= Bojan Kraut =

Bojan Kraut (April 12, 1908 – August 22, 1991) was a Slovene mechanical engineer who wrote "Strojniški Priročnik" (English: "Mechanical Engineering Handbook"), a well-known reference text from former Yugoslavia.

== Biography ==
Kraut was born in Kamnik where he finished elementary school. He finished Gymnasium in Ljubljana in 1926. In 1932 he became a mechanical engineer after graduating from Zagreb University.

After working in Tivat, he became a constructor in Ljubljana's foundry. In 1937 he became a teaching assistant at the Ljubljana University where he received title of "honorary engineer". His last job before the Second World War was in Slavonski Brod, where he worked as a leading constructor of locomotives and railcars.

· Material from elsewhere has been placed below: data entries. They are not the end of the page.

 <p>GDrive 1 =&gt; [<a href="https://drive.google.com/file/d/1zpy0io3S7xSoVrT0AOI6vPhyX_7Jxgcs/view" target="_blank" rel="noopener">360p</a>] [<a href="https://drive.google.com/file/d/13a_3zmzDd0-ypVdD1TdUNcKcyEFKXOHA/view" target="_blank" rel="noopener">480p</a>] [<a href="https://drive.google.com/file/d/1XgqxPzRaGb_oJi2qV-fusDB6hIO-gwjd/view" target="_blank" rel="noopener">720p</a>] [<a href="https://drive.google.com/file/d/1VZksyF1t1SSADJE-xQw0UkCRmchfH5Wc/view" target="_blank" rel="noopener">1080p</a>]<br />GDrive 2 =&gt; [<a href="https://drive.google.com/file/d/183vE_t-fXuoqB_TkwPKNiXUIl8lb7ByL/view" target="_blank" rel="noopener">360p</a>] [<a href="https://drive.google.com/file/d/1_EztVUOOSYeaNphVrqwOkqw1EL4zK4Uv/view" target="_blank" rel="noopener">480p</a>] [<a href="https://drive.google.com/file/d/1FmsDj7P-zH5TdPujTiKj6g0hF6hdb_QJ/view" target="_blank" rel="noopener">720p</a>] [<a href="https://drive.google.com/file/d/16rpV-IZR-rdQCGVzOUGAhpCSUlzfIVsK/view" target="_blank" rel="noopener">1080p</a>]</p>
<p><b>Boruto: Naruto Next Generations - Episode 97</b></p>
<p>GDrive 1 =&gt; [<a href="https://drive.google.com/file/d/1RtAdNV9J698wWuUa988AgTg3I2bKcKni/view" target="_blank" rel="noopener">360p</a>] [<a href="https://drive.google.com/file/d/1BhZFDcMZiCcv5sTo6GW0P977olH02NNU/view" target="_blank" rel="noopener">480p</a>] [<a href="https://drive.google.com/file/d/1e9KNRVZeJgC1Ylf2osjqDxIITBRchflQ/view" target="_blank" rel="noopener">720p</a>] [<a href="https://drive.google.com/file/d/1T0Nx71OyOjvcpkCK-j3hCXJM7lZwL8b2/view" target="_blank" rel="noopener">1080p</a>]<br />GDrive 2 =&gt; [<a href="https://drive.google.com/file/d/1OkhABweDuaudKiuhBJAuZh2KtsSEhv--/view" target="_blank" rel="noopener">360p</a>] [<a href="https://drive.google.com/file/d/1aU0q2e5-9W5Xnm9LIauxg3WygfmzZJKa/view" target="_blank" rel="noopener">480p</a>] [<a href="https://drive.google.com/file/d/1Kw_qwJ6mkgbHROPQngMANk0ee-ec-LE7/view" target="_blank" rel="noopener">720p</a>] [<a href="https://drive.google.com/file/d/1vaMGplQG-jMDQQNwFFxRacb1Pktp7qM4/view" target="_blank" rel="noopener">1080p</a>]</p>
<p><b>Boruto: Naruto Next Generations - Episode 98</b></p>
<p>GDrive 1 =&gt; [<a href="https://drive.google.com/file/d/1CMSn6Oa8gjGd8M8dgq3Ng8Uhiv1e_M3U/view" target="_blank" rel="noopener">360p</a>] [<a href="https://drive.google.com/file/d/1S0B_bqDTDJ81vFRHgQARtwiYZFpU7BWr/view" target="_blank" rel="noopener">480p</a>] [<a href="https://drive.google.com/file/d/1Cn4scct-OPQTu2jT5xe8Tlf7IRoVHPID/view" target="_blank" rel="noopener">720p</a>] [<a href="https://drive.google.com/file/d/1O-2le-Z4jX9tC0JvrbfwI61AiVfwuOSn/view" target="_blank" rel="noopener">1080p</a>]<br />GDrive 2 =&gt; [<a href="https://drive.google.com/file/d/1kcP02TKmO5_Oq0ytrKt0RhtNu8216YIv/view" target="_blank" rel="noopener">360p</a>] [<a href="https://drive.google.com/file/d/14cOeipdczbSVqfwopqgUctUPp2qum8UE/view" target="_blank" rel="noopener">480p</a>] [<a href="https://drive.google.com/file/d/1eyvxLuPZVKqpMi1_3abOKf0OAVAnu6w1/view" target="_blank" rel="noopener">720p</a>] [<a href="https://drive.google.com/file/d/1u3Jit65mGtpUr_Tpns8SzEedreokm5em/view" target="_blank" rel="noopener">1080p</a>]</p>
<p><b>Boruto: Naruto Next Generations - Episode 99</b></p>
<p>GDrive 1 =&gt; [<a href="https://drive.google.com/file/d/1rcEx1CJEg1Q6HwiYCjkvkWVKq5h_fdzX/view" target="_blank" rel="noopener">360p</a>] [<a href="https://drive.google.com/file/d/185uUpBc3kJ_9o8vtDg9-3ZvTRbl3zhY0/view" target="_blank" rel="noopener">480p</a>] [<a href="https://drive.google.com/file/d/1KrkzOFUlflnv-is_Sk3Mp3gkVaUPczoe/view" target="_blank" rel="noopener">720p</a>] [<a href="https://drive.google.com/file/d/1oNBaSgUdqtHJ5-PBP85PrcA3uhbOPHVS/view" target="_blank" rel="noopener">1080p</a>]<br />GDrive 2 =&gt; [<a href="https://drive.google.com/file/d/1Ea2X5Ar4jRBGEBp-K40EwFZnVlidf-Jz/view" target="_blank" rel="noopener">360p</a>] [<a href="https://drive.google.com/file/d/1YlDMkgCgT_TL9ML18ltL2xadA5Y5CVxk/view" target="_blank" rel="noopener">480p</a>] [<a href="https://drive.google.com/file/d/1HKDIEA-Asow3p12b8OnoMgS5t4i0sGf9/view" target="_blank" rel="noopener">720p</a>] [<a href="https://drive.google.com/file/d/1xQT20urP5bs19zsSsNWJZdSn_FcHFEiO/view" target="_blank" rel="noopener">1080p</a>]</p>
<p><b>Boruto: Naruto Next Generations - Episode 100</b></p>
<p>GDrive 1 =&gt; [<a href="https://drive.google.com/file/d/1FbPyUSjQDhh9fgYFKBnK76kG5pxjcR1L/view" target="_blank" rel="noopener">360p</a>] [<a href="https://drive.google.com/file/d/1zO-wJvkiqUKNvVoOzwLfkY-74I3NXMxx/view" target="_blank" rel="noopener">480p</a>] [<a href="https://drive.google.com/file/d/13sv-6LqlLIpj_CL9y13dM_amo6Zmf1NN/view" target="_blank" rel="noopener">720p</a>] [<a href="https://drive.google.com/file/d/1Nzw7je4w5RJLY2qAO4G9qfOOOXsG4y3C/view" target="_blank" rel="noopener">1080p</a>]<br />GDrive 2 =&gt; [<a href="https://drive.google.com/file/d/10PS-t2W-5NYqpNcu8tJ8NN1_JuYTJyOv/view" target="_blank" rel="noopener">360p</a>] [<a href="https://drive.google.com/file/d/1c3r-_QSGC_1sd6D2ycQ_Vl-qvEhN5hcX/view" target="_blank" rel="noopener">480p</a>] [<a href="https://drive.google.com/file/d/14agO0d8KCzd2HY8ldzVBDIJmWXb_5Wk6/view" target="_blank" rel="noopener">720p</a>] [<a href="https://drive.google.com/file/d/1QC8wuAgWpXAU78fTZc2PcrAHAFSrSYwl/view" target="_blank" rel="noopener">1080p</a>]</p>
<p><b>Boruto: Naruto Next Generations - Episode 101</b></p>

After WW2 he contributed to the restoration of Yugoslav industry. He worked as a leading engineer at Tovarna avtomobilov Maribor and later became a technical director at the Litostroj machinery factory.

Finally he became a professor at the Ljubljana University and was elected for a Faculty Dean and a University Rector later.

In April 1954 he published "Strojniški Priročnik", a handbook for mechanical engineers. This handbook became popular among engineers from all parts of Yugoslavia and after Kraut's death in 1991 it was renamed to Krautov Strojniški Priročnik (Kraut's Mechanical Engineering Handbook). The Handbook is the best selling Slovenian scientific book ever.